=== Begin Enclosure ===
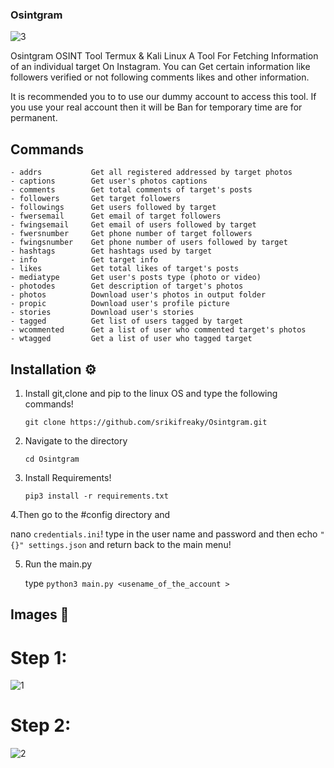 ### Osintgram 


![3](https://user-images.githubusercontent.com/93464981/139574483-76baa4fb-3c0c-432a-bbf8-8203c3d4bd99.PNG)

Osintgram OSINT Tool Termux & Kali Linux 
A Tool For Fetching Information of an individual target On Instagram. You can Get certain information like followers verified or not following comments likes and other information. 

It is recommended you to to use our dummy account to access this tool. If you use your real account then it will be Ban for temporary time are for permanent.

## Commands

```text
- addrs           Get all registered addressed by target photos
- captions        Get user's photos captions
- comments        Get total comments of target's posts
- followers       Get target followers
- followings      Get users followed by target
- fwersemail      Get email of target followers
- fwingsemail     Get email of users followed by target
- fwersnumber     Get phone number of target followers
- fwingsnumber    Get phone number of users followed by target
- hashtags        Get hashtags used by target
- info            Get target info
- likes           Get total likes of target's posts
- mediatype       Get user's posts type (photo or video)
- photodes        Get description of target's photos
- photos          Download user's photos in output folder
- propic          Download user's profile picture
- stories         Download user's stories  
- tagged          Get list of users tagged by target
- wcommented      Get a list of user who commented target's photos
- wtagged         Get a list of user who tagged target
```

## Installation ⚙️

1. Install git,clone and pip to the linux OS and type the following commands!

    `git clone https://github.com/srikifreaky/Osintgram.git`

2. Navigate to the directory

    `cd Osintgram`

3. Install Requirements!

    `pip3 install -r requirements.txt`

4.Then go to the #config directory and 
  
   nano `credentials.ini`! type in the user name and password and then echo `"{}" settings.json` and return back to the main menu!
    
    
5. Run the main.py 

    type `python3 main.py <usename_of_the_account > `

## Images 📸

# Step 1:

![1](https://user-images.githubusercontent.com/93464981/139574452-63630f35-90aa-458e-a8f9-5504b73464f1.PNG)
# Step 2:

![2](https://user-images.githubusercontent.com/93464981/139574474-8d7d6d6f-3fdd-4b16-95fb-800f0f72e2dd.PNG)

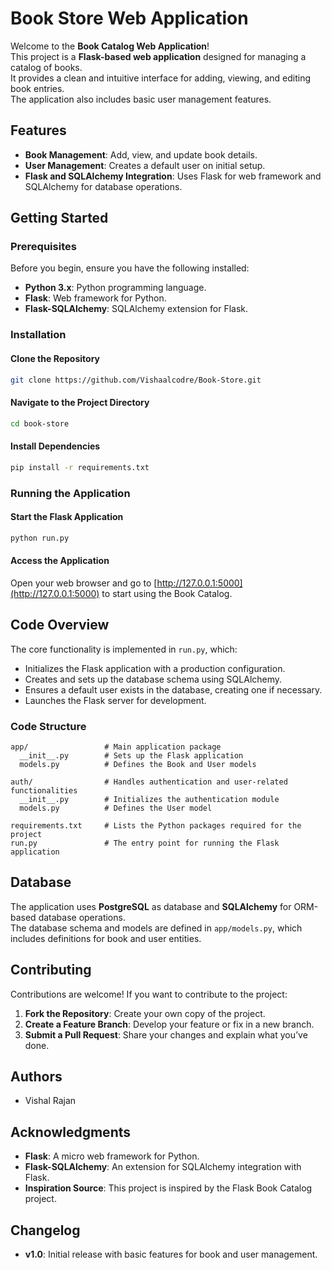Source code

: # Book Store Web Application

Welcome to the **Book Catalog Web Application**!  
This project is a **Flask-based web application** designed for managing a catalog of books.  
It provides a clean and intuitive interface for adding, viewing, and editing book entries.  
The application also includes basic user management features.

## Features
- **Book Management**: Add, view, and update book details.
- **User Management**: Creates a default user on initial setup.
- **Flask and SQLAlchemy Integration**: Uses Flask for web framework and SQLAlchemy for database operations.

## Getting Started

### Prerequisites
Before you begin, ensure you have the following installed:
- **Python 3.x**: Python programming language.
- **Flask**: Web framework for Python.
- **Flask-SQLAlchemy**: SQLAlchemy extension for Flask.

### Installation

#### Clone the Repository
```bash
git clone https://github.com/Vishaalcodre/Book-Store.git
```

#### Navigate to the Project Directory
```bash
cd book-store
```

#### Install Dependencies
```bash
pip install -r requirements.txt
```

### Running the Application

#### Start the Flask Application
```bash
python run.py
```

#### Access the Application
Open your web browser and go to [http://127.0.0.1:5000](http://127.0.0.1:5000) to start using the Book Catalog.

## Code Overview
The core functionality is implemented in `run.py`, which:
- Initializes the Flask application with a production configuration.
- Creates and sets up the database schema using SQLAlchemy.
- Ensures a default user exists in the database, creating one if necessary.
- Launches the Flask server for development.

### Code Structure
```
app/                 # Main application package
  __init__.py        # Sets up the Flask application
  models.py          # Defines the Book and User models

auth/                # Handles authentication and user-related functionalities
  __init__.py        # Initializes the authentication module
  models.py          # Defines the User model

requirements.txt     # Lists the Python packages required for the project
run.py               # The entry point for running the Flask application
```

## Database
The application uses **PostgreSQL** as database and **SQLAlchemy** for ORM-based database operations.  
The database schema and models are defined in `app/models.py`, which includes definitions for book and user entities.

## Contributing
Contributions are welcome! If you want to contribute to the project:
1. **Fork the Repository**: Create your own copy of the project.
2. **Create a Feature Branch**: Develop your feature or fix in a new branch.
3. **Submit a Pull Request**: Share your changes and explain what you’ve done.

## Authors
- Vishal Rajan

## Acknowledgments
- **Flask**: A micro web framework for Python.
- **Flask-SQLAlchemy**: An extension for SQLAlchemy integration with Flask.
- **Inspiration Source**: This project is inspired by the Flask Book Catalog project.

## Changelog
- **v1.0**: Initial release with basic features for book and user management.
=== End Enclosure ===
* [AIM OF THE TASK] With both ends included, please retype exactly the lines from the line containing "Contributions are welcome!" to the final line of the data.

* [WRITTEN RESPONSE]
Contributions are welcome! If you want to contribute to the project:
1. **Fork the Repository**: Create your own copy of the project.
2. **Create a Feature Branch**: Develop your feature or fix in a new branch.
3. **Submit a Pull Request**: Share your changes and explain what you’ve done.

## Authors
- Vishal Rajan

## Acknowledgments
- **Flask**: A micro web framework for Python.
- **Flask-SQLAlchemy**: An extension for SQLAlchemy integration with Flask.
- **Inspiration Source**: This project is inspired by the Flask Book Catalog project.

## Changelog
- **v1.0**: Initial release with basic features for book and user management.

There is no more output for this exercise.